Iguratimod reduces panel reactive antibody in high mismatched renal transplant recipients: One single‐center experience

Objective

To evaluate the clinical efficacy and safety of iguratimod (IGU) for reducing panel reactive antibody (PRA) in high-mismatched renal transplant recipients.

Methods

Eligible recipients positive for PRAs who received or did not receive IGU treatment were enrolled. We retrospectively reviewed, collected, and analyzed statistically the clinical data of the recipients.

Results

A total of 80 recipients were included for further analysis.
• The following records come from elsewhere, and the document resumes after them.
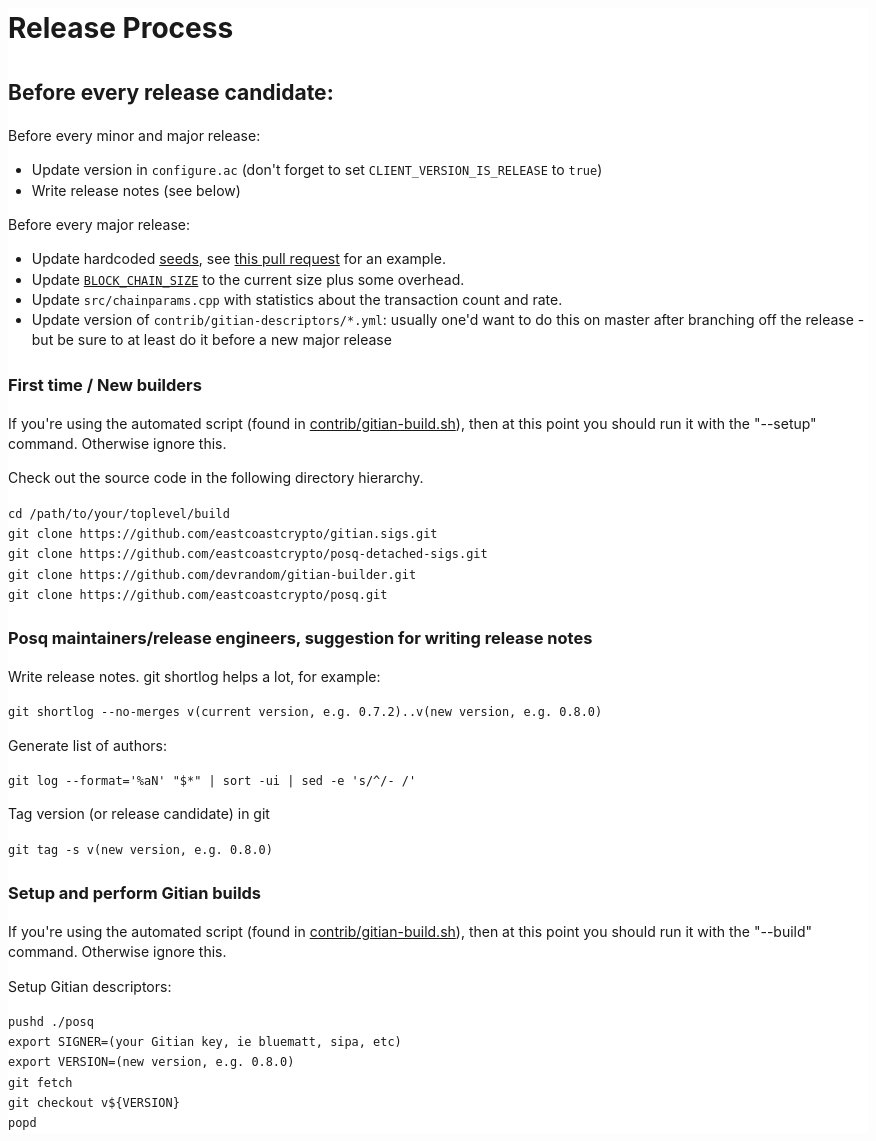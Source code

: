Release Process
====================

Before every release candidate:
-

Before every minor and major release:

* Update version in `configure.ac` (don't forget to set `CLIENT_VERSION_IS_RELEASE` to `true`)
* Write release notes (see below)

Before every major release:

* Update hardcoded [seeds](/contrib/seeds/README.md), see [this pull request](https://github.com/bitcoin/bitcoin/pull/7415) for an example.
* Update [`BLOCK_CHAIN_SIZE`](/src/qt/intro.cpp) to the current size plus some overhead.
* Update `src/chainparams.cpp` with statistics about the transaction count and rate.
* Update version of `contrib/gitian-descriptors/*.yml`: usually one'd want to do this on master after branching off the release - but be sure to at least do it before a new major release

### First time / New builders

If you're using the automated script (found in [contrib/gitian-build.sh](/contrib/gitian-build.sh)), then at this point you should run it with the "--setup" command. Otherwise ignore this.

Check out the source code in the following directory hierarchy.

    cd /path/to/your/toplevel/build
    git clone https://github.com/eastcoastcrypto/gitian.sigs.git
    git clone https://github.com/eastcoastcrypto/posq-detached-sigs.git
    git clone https://github.com/devrandom/gitian-builder.git
    git clone https://github.com/eastcoastcrypto/posq.git

### Posq maintainers/release engineers, suggestion for writing release notes

Write release notes. git shortlog helps a lot, for example:

    git shortlog --no-merges v(current version, e.g. 0.7.2)..v(new version, e.g. 0.8.0)


Generate list of authors:

    git log --format='%aN' "$*" | sort -ui | sed -e 's/^/- /'

Tag version (or release candidate) in git

    git tag -s v(new version, e.g. 0.8.0)

### Setup and perform Gitian builds

If you're using the automated script (found in [contrib/gitian-build.sh](/contrib/gitian-build.sh)), then at this point you should run it with the "--build" command. Otherwise ignore this.

Setup Gitian descriptors:

    pushd ./posq
    export SIGNER=(your Gitian key, ie bluematt, sipa, etc)
    export VERSION=(new version, e.g. 0.8.0)
    git fetch
    git checkout v${VERSION}
    popd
After IGU was administered for nine months, no significant difference was found in the change rates of donor specific antibodies between two groups. Meanwhile, the reduction in the PRAs in the IGU group was greater than that in the non-IGU group in anti-human leukocyte antigen (HLA) class I and class II, anti-HLA class I, anti-HLA class II, anti-HLA A, and anti-HLA DR antibodies. However, no differences were found in the anti-HLA B, anti-HLA Cw, anti-HLA DP, and anti-HLA DQ antibodies between the two groups. No serious adverse events were reported, and the incidence of adverse events was comparable between the two groups.

Conclusion

PRA levels in high-mismatched renal transplant recipients were significantly reduced after the administration of IGU. The high safety of IGU was also determined.